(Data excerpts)
<<<<
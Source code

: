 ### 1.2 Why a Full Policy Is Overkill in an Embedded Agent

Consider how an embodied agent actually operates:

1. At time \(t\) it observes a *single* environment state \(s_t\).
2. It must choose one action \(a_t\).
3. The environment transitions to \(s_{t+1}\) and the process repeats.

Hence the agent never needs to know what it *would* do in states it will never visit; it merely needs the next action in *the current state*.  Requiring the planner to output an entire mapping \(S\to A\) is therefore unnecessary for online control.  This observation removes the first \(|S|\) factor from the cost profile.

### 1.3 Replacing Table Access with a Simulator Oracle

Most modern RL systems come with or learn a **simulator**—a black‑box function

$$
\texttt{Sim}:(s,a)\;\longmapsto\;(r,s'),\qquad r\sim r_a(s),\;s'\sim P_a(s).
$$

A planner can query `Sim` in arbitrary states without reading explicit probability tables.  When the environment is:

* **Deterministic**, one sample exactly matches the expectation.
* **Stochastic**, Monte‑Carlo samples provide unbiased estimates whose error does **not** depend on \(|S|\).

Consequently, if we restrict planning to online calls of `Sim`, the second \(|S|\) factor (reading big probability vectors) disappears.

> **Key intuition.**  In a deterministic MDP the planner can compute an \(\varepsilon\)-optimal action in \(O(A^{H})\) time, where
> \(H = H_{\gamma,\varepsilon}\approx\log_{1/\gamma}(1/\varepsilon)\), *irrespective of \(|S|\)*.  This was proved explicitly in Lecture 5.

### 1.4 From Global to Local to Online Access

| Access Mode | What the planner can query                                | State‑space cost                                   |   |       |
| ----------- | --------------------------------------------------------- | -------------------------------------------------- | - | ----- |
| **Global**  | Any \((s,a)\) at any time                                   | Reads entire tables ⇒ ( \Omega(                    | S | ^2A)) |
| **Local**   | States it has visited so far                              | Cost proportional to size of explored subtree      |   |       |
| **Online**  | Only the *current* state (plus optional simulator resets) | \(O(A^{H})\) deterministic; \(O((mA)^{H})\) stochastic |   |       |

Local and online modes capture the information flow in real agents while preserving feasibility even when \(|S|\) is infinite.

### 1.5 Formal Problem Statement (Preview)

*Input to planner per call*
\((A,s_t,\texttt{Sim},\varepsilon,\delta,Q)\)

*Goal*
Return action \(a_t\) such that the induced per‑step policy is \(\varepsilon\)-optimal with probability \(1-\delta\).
>>>>
Your task is to retype all of the lines above exactly.

> **Solution to this task**:
Source code

: ### 1.2 Why a Full Policy Is Overkill in an Embedded Agent

Consider how an embodied agent actually operates:

1. At time \(t\) it observes a *single* environment state \(s_t\).
2. It must choose one action \(a_t\).
3. The environment transitions to \(s_{t+1}\) and the process repeats.

Hence the agent never needs to know what it *would* do in states it will never visit; it merely needs the next action in *the current state*.  Requiring the planner to output an entire mapping \(S\to A\) is therefore unnecessary for online control.  This observation removes the first \(|S|\) factor from the cost profile.

### 1.3 Replacing Table Access with a Simulator Oracle

Most modern RL systems come with or learn a **simulator**—a black‑box function

$$
\texttt{Sim}:(s,a)\;\longmapsto\;(r,s'),\qquad r\sim r_a(s),\;s'\sim P_a(s).
$$

A planner can query `Sim` in arbitrary states without reading explicit probability tables.  When the environment is:

* **Deterministic**, one sample exactly matches the expectation.
* **Stochastic**, Monte‑Carlo samples provide unbiased estimates whose error does **not** depend on \(|S|\).

Consequently, if we restrict planning to online calls of `Sim`, the second \(|S|\) factor (reading big probability vectors) disappears.

> **Key intuition.**  In a deterministic MDP the planner can compute an \(\varepsilon\)-optimal action in \(O(A^{H})\) time, where
> \(H = H_{\gamma,\varepsilon}\approx\log_{1/\gamma}(1/\varepsilon)\), *irrespective of \(|S|\)*.  This was proved explicitly in Lecture 5.

### 1.4 From Global to Local to Online Access

| Access Mode | What the planner can query                                | State‑space cost                                   |   |       |
| ----------- | --------------------------------------------------------- | -------------------------------------------------- | - | ----- |
| **Global**  | Any \((s,a)\) at any time                                   | Reads entire tables ⇒ ( \Omega(                    | S | ^2A)) |
| **Local**   | States it has visited so far                              | Cost proportional to size of explored subtree      |   |       |
| **Online**  | Only the *current* state (plus optional simulator resets) | \(O(A^{H})\) deterministic; \(O((mA)^{H})\) stochastic |   |       |

Local and online modes capture the information flow in real agents while preserving feasibility even when \(|S|\) is infinite.

### 1.5 Formal Problem Statement (Preview)

*Input to planner per call*
\((A,s_t,\texttt{Sim},\varepsilon,\delta,Q)\)

*Goal*
Return action \(a_t\) such that the induced per‑step policy is \(\varepsilon\)-optimal with probability \(1-\delta\).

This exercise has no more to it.